» Description of the task
Reproduce the whole listing, keeping each word unchanged.

» Records
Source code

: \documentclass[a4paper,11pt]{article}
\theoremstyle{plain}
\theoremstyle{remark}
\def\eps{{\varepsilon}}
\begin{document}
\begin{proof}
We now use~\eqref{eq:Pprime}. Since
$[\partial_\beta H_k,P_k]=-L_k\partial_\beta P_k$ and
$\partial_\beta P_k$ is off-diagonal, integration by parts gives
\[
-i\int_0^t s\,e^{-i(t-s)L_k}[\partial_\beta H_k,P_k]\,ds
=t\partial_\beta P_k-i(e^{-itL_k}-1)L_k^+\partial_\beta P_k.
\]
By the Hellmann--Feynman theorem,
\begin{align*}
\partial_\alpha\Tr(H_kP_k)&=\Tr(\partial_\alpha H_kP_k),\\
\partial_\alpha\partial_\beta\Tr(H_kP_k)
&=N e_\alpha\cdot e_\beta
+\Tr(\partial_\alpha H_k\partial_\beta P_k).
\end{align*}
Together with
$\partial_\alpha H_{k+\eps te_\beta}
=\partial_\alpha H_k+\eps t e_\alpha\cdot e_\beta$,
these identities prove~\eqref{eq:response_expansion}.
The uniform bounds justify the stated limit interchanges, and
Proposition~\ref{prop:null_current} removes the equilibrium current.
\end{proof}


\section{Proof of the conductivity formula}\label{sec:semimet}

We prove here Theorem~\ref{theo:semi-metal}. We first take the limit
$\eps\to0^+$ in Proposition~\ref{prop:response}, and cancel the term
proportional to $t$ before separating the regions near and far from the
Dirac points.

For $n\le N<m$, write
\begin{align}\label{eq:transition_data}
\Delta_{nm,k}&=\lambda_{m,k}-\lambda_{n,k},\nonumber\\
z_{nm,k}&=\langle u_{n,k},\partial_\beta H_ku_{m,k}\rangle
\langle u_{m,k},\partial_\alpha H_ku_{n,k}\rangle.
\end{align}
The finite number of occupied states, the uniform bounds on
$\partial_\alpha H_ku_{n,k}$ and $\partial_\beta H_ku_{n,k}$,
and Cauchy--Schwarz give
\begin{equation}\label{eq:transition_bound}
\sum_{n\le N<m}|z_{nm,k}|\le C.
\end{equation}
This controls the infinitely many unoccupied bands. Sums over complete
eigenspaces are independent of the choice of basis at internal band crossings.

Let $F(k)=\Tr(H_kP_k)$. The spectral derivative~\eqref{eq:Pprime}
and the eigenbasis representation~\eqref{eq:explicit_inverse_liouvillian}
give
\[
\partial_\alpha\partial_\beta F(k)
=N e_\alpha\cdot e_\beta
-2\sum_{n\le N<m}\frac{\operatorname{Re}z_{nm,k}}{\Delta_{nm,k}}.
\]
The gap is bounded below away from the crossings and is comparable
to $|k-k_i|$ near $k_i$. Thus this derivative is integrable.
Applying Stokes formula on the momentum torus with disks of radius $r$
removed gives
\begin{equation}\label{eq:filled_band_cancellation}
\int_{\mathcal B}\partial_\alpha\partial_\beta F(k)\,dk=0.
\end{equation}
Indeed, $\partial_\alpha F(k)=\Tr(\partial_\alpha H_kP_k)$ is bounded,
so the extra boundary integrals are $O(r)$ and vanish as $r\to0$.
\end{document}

» Response to this exercise
Source code

: \documentclass[a4paper,11pt]{article}
\theoremstyle{plain}
\theoremstyle{remark}
\def\eps{{\varepsilon}}
\begin{document}
\begin{proof}
We now use~\eqref{eq:Pprime}. Since
$[\partial_\beta H_k,P_k]=-L_k\partial_\beta P_k$ and
$\partial_\beta P_k$ is off-diagonal, integration by parts gives
\[
-i\int_0^t s\,e^{-i(t-s)L_k}[\partial_\beta H_k,P_k]\,ds
=t\partial_\beta P_k-i(e^{-itL_k}-1)L_k^+\partial_\beta P_k.
\]
By the Hellmann--Feynman theorem,
\begin{align*}
\partial_\alpha\Tr(H_kP_k)&=\Tr(\partial_\alpha H_kP_k),\\
\partial_\alpha\partial_\beta\Tr(H_kP_k)
&=N e_\alpha\cdot e_\beta
+\Tr(\partial_\alpha H_k\partial_\beta P_k).
\end{align*}
Together with
$\partial_\alpha H_{k+\eps te_\beta}
=\partial_\alpha H_k+\eps t e_\alpha\cdot e_\beta$,
these identities prove~\eqref{eq:response_expansion}.
The uniform bounds justify the stated limit interchanges, and
Proposition~\ref{prop:null_current} removes the equilibrium current.
\end{proof}


\section{Proof of the conductivity formula}\label{sec:semimet}

We prove here Theorem~\ref{theo:semi-metal}. We first take the limit
$\eps\to0^+$ in Proposition~\ref{prop:response}, and cancel the term
proportional to $t$ before separating the regions near and far from the
Dirac points.

For $n\le N<m$, write
\begin{align}\label{eq:transition_data}
\Delta_{nm,k}&=\lambda_{m,k}-\lambda_{n,k},\nonumber\\
z_{nm,k}&=\langle u_{n,k},\partial_\beta H_ku_{m,k}\rangle
\langle u_{m,k},\partial_\alpha H_ku_{n,k}\rangle.
\end{align}
The finite number of occupied states, the uniform bounds on
$\partial_\alpha H_ku_{n,k}$ and $\partial_\beta H_ku_{n,k}$,
and Cauchy--Schwarz give
\begin{equation}\label{eq:transition_bound}
\sum_{n\le N<m}|z_{nm,k}|\le C.
\end{equation}
This controls the infinitely many unoccupied bands. Sums over complete
eigenspaces are independent of the choice of basis at internal band crossings.

Let $F(k)=\Tr(H_kP_k)$. The spectral derivative~\eqref{eq:Pprime}
and the eigenbasis representation~\eqref{eq:explicit_inverse_liouvillian}
give
\[
\partial_\alpha\partial_\beta F(k)
=N e_\alpha\cdot e_\beta
-2\sum_{n\le N<m}\frac{\operatorname{Re}z_{nm,k}}{\Delta_{nm,k}}.
\]
The gap is bounded below away from the crossings and is comparable
to $|k-k_i|$ near $k_i$. Thus this derivative is integrable.
Applying Stokes formula on the momentum torus with disks of radius $r$
removed gives
\begin{equation}\label{eq:filled_band_cancellation}
\int_{\mathcal B}\partial_\alpha\partial_\beta F(k)\,dk=0.
\end{equation}
Indeed, $\partial_\alpha F(k)=\Tr(\partial_\alpha H_kP_k)$ is bounded,
so the extra boundary integrals are $O(r)$ and vanish as $r\to0$.
\end{document}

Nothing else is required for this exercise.